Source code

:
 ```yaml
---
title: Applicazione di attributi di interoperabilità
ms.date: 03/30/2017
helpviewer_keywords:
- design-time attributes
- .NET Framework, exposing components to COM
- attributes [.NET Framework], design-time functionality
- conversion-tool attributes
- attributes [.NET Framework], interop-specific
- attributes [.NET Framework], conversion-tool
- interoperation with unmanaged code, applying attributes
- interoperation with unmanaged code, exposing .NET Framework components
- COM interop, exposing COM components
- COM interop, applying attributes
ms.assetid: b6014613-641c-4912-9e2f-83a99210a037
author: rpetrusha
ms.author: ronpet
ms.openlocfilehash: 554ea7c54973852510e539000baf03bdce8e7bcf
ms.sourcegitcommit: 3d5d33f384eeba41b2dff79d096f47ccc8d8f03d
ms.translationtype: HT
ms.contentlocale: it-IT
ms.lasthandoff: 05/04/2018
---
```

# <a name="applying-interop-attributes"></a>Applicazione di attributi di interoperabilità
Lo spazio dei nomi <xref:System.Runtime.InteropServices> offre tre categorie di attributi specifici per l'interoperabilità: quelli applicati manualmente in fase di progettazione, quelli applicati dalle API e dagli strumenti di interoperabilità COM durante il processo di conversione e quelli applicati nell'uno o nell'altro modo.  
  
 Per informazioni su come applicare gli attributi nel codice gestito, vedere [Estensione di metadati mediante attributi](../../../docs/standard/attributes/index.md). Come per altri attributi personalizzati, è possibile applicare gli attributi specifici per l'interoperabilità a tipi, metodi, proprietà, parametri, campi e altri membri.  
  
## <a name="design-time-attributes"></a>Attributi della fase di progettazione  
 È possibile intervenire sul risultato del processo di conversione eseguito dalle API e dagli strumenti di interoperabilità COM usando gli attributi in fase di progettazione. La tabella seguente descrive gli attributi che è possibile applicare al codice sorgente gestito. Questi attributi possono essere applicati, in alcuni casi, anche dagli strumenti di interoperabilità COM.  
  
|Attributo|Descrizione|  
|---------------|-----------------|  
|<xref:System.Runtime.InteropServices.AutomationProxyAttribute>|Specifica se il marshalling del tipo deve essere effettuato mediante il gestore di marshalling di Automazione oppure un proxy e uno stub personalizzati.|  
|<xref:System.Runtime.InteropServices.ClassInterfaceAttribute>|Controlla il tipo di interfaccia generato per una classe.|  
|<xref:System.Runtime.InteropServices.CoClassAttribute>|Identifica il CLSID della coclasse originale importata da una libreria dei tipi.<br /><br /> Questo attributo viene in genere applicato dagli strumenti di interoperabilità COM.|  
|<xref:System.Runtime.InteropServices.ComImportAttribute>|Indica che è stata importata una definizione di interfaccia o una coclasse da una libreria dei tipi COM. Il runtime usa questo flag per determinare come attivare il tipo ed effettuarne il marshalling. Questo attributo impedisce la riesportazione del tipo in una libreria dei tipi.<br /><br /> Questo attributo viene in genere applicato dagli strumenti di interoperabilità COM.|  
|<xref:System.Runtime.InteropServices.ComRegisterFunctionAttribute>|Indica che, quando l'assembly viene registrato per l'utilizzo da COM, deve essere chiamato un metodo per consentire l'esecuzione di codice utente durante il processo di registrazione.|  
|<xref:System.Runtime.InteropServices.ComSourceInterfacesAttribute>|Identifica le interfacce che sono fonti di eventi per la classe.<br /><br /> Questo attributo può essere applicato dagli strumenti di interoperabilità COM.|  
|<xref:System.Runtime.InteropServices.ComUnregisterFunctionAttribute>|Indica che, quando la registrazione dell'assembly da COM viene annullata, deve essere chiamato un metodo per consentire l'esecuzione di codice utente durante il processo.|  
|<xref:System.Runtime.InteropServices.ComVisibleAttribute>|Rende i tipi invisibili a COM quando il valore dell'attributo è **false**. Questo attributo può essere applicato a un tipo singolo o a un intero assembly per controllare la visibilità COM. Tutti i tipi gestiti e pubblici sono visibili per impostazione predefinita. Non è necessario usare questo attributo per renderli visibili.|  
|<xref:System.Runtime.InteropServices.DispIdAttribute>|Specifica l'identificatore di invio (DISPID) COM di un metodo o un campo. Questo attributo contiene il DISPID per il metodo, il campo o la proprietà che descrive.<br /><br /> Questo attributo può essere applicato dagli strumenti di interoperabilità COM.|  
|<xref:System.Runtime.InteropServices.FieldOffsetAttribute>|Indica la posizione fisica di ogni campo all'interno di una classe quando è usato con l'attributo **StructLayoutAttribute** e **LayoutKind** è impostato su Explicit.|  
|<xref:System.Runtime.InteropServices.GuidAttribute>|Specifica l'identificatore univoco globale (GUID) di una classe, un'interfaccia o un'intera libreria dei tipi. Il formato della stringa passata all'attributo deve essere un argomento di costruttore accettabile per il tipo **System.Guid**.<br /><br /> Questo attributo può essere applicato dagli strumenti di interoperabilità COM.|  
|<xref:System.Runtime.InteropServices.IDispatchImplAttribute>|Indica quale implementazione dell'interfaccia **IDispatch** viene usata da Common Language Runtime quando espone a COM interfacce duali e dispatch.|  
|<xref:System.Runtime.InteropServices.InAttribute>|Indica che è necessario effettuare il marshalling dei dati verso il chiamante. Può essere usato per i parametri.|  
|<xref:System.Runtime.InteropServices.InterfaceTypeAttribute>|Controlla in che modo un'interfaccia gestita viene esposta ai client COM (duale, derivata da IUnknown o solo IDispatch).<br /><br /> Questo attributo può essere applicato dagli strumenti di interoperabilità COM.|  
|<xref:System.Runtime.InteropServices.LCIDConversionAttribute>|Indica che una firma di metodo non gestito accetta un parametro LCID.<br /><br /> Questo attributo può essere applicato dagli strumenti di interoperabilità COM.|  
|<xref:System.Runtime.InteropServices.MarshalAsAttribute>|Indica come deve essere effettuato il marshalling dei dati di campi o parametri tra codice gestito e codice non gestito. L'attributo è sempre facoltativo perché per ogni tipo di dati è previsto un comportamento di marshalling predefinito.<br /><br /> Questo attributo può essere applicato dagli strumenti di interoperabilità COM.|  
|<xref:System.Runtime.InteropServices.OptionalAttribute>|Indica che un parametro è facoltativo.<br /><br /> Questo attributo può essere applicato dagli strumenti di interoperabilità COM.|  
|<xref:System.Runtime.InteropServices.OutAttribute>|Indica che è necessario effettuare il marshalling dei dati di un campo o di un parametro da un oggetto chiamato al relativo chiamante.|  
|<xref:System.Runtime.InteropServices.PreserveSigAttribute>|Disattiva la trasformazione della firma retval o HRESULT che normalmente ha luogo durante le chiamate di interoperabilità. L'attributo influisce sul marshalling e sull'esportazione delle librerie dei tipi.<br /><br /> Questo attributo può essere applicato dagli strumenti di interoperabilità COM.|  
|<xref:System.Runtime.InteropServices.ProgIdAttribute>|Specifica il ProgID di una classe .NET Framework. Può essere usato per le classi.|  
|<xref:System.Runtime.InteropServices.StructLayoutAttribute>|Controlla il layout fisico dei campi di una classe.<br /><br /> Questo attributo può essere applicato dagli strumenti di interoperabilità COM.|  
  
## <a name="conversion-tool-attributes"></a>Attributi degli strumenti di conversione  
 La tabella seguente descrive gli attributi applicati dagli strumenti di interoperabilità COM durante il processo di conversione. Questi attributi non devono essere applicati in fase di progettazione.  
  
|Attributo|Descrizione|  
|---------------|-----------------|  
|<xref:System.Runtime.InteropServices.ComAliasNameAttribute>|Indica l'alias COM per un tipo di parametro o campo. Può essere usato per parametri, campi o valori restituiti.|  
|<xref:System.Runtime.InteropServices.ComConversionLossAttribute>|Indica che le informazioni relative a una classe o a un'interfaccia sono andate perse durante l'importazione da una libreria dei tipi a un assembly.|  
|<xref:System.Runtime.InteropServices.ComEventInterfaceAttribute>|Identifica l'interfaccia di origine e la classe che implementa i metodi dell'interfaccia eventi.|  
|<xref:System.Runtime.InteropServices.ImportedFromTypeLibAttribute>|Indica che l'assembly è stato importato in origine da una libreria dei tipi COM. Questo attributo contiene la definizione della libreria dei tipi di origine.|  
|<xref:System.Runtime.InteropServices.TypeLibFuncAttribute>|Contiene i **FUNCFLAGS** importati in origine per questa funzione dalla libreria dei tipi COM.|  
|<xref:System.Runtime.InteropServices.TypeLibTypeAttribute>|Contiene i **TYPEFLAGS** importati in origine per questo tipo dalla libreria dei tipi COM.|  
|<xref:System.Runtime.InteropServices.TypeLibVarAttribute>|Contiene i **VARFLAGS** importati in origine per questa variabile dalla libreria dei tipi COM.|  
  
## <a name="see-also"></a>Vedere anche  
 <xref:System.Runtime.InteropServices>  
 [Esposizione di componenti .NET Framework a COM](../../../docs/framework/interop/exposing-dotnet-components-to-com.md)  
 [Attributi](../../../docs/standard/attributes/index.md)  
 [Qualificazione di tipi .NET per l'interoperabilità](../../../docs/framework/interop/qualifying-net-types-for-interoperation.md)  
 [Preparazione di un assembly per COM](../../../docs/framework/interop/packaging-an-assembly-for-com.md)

Action item: Tell how many lines above contain the word "components". Give the number alone.

Reply: 4